Bildung und Hochschulen 

Der Schwerpunkt der brasilianischen Bildungspolitik lag im Jahr 2004 auf den Hochschulen. 

Angesichts einer Einschulungsrate von 97,2 Prozent, einer durchschnittlichen Schulverweildauer von 6,4 Jahren und einem leichten Rückgang der Analphabetenquote auf 10,6 Prozent konzentriert die Regierung Lula ihre Bemühungen jetzt darauf, den Zugang von ärmeren Jugendlichen und solchen aus ethnischen Minderheiten zu den tertiären Bildungsinstitutionen zu erleichtern. 

Zwei Projekte sorgten im Jahr 2004 für Schlagzeilen und für eine breite und kontroverse öffentliche Diskussion: der Gesetzvorentwurf für eine umfassende Universitätsreform und das Projekt “Universität für alle" ProUni, mit dem private Hochschulen verpflichtet werden, eine Quote von Studienplätzen für Abgänger öffentlicher Schulen zu reservieren. 

Es sei in Erinnerung gerufen, dass das brasilianische Bildungssystem dadurch gekennzeichnet ist, dass die Qualität der kostenlosen öffentlichen Sekundarschulen im Durchschnitt erheblich schlechter ist als die der privaten Schulen. Demgegenüber zeichnen sich viele der kostenlosen öffentlichen Hochschulen durch ein höheres Maß an Qualität aus; sie schneiden in den Evaluierungen des Erziehungsministeriums sehr viel besser ab als der Großteil der Privatuniversitäten. Die Abgänger öffentlicher Schulen haben daher Schwierigkeiten, sich bei den strengen Hochschuleingangsprüfungen (vestibular) der öffentlichen Hochschulen durchzusetzen. So ergibt sich die paradoxe Situation, dass Kinder besser gestellter Familien private Schulen (mit horrenden Schulgebühren) besuchen, um ihre Chancen zu verbessern, einen der begehrten gebührenfreien Studienplätze an öffentlichen, insbesondere an Bundesuniversitäten, zu erringen. Demgegenüber bleibt den Kindern sozial schwacher Familien, die die kostenlosen öffentlichen Schulen besucht haben, häufig nur der Zugang zu teuren und nicht immer guten Privatuniversitäten, wenn sie ihren Bildungsweg fortsetzen wollen. 
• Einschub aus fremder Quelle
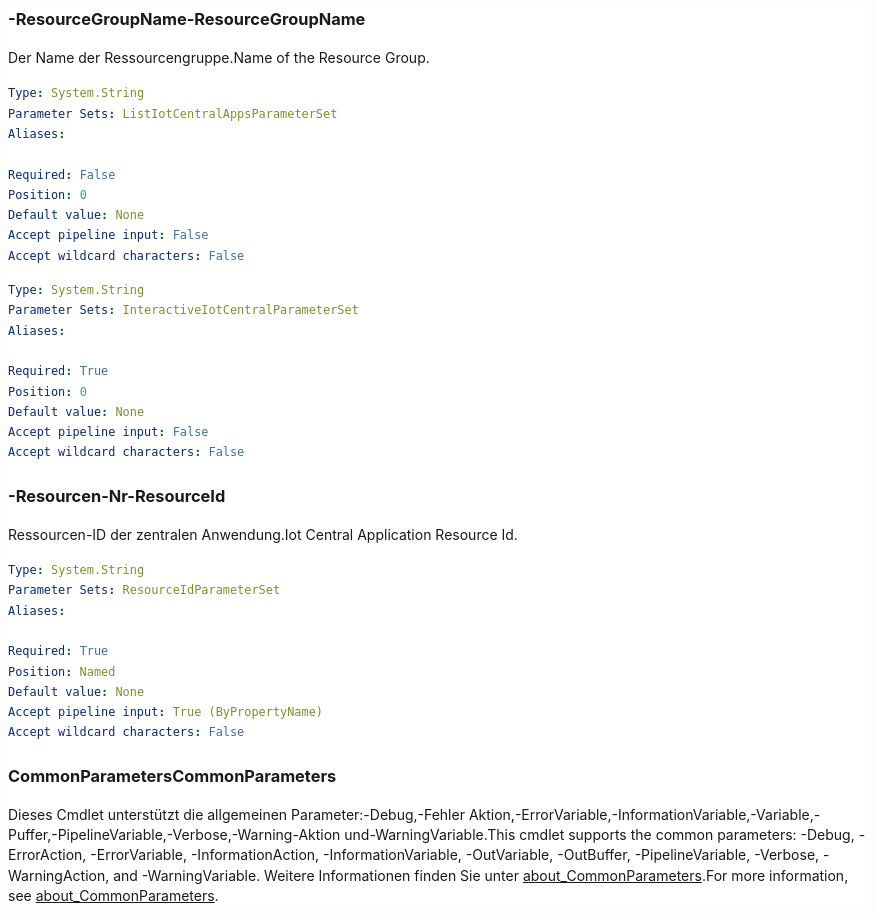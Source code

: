 ### <span data-ttu-id="8623c-130">-ResourceGroupName</span><span class="sxs-lookup"><span data-stu-id="8623c-130">-ResourceGroupName</span></span>
<span data-ttu-id="8623c-131">Der Name der Ressourcengruppe.</span><span class="sxs-lookup"><span data-stu-id="8623c-131">Name of the Resource Group.</span></span>

```yaml
Type: System.String
Parameter Sets: ListIotCentralAppsParameterSet
Aliases:

Required: False
Position: 0
Default value: None
Accept pipeline input: False
Accept wildcard characters: False
```

```yaml
Type: System.String
Parameter Sets: InteractiveIotCentralParameterSet
Aliases:

Required: True
Position: 0
Default value: None
Accept pipeline input: False
Accept wildcard characters: False
```

### <span data-ttu-id="8623c-132">-Resourcen-Nr</span><span class="sxs-lookup"><span data-stu-id="8623c-132">-ResourceId</span></span>
<span data-ttu-id="8623c-133">Ressourcen-ID der zentralen Anwendung.</span><span class="sxs-lookup"><span data-stu-id="8623c-133">Iot Central Application Resource Id.</span></span>

```yaml
Type: System.String
Parameter Sets: ResourceIdParameterSet
Aliases:

Required: True
Position: Named
Default value: None
Accept pipeline input: True (ByPropertyName)
Accept wildcard characters: False
```

### <span data-ttu-id="8623c-134">CommonParameters</span><span class="sxs-lookup"><span data-stu-id="8623c-134">CommonParameters</span></span>
<span data-ttu-id="8623c-135">Dieses Cmdlet unterstützt die allgemeinen Parameter:-Debug,-Fehler Aktion,-ErrorVariable,-InformationVariable,-Variable,-Puffer,-PipelineVariable,-Verbose,-Warning-Aktion und-WarningVariable.</span><span class="sxs-lookup"><span data-stu-id="8623c-135">This cmdlet supports the common parameters: -Debug, -ErrorAction, -ErrorVariable, -InformationAction, -InformationVariable, -OutVariable, -OutBuffer, -PipelineVariable, -Verbose, -WarningAction, and -WarningVariable.</span></span> <span data-ttu-id="8623c-136">Weitere Informationen finden Sie unter [about_CommonParameters](http://go.microsoft.com/fwlink/?LinkID=113216).</span><span class="sxs-lookup"><span data-stu-id="8623c-136">For more information, see [about_CommonParameters](http://go.microsoft.com/fwlink/?LinkID=113216).</span></span>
Daher bilden Maßnahmen, die die privaten Hochschulen betreffen, einen Schwerpunkt der Bildungsinitiativen der Regierung Lula. 

Bildungsdaten 

Um diese Vorhaben einordnen zu können, soll eine kurze Analyse von Bildungsdaten vorausgeschickt werden: 

Im Jahr 2004 gab es in Brasilien 1.859 Hochschuleinrichtungen, davon sind 163 Volluniversitäten, die restlichen haben den Status universitärer Zentren oder von Fakultäten. 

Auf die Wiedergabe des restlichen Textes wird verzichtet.